1 - punif(15, 10, 30) 

## [1] 0.75

The probability the patient will wait at least another 5 minutes given they already waited 10 minutes is 75%.

3. What is the expected waiting time?

\(E(X) = \mu\) = \(\alpha + \beta \over 2\)

(0 + 30) /2

## [1] 15

The expected waiting time is 15 minutes.

8. (Exponential)

Your hospital owns an old MRI, which has a manufacturer’s lifetime of about 10 years (expected value). Based on previous studies, we know that the failure of most MRIs obeys an exponential distribution.

1. What is the expected failure time?

The expected failure time is 10 years.

2. What is the standard deviation?

E_X = 10

sqrt(E_X)

## [1] 3.162278

The standard deviation is 3.16.

3. What is the probability that your MRI will fail after 8 years?

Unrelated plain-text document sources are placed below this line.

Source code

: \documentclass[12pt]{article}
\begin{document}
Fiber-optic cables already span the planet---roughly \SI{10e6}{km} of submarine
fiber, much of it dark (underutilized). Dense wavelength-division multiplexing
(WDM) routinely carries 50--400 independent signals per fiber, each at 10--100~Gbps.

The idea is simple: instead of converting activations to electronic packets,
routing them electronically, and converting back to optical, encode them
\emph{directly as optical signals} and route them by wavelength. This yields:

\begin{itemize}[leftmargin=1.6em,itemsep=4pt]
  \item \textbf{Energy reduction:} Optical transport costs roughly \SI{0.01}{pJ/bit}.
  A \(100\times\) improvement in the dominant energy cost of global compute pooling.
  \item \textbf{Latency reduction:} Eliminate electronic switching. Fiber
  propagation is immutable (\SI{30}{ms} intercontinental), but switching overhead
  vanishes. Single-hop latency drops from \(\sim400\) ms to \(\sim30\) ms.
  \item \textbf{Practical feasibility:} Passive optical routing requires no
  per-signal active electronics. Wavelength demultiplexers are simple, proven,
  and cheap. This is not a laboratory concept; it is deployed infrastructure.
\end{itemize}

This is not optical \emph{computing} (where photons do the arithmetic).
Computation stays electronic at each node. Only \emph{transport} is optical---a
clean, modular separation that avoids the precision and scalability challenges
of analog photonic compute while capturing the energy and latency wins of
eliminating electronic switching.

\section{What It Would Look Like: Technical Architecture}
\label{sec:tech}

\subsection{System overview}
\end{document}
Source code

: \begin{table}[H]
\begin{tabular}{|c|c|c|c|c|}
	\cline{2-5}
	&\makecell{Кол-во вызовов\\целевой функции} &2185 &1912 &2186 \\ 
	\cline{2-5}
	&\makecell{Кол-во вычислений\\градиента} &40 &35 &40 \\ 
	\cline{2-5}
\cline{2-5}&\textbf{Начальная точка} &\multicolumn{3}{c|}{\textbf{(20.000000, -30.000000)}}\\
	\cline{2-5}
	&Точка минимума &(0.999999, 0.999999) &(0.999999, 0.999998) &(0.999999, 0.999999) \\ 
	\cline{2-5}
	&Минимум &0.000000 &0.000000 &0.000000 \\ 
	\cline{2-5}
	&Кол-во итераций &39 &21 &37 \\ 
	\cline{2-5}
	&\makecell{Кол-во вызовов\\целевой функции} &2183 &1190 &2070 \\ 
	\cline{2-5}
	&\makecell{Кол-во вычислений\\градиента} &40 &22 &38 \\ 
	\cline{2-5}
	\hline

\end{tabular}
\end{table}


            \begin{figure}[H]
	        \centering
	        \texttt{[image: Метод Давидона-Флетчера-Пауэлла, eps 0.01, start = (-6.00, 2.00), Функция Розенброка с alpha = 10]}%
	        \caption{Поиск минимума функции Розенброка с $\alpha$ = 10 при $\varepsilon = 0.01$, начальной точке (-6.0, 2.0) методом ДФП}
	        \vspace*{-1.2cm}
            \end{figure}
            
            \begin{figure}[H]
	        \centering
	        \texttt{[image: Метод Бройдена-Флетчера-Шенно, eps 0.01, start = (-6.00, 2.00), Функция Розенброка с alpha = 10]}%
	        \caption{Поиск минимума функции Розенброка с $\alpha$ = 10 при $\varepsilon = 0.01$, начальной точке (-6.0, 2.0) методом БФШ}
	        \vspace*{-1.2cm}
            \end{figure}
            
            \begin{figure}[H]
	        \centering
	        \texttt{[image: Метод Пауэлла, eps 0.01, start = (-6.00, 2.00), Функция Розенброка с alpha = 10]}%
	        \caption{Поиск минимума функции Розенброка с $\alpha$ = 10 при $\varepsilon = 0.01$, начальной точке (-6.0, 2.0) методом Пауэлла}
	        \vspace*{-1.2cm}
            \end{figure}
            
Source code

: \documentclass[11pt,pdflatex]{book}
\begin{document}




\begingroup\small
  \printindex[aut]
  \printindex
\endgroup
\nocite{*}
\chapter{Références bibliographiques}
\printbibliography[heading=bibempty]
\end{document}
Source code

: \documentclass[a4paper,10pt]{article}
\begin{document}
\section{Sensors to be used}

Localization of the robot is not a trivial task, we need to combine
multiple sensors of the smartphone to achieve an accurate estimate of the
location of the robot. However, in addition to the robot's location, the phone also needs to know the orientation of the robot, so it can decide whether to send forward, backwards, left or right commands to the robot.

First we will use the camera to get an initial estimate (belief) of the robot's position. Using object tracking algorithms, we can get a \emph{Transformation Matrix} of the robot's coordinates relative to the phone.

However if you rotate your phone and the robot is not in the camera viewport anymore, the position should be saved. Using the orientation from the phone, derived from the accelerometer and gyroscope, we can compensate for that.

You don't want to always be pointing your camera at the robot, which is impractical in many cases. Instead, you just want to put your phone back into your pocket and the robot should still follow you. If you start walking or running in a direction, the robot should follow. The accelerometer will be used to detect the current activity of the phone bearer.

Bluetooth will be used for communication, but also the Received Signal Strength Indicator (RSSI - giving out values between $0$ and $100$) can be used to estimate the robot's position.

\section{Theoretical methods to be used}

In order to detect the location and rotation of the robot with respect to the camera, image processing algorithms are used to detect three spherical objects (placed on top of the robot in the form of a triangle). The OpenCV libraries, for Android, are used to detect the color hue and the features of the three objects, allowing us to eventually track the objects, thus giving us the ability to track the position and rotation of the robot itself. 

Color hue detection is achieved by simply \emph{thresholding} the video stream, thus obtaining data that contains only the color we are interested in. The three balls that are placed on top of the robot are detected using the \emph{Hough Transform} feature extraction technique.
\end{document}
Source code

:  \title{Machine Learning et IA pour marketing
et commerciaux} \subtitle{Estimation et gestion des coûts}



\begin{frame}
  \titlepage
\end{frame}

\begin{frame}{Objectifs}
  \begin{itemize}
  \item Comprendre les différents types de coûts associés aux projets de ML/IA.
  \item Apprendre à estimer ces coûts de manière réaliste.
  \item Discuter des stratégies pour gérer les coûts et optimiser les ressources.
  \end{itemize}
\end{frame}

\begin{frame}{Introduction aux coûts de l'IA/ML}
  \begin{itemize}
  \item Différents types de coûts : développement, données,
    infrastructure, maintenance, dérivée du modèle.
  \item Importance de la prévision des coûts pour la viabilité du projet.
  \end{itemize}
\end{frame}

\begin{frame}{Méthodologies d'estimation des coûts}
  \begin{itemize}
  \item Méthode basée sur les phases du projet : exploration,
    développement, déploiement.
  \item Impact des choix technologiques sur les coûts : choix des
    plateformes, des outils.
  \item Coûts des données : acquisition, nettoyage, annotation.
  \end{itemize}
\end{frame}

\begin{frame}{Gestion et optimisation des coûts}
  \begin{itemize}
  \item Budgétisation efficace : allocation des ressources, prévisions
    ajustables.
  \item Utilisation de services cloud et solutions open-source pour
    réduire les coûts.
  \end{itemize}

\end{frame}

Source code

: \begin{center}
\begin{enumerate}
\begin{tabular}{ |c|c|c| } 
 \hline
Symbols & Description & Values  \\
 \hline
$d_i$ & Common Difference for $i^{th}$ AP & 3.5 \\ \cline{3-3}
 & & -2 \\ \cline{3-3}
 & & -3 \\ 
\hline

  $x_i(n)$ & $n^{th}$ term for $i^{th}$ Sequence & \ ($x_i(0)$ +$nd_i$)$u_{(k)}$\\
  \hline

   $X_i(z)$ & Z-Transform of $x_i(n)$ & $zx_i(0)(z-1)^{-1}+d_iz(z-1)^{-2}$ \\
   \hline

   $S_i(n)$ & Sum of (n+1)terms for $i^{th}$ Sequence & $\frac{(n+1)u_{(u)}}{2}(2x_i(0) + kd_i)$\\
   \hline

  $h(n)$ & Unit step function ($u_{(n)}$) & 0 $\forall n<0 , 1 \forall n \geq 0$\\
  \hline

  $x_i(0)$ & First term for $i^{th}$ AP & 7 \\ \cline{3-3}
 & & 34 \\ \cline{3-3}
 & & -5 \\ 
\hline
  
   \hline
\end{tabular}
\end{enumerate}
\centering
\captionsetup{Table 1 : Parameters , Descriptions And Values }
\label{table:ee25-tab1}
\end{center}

\(P(X > 8) = 1 - P(X \le 8)\)

a = 1/10

1 - pexp(8, a)

## [1] 0.449329

The probility the machine will fail after 8 years is 44.9%.

4. Now assume that you have owned the machine for 8 years. Given that you already owned the machine 8 years, what is the probability that it will fail in the next two years?

pexp(2, a)

## [1] 0.1812692

The probability the machine will fail in the next 2 years given you already owned it for 8 years is 18.1%.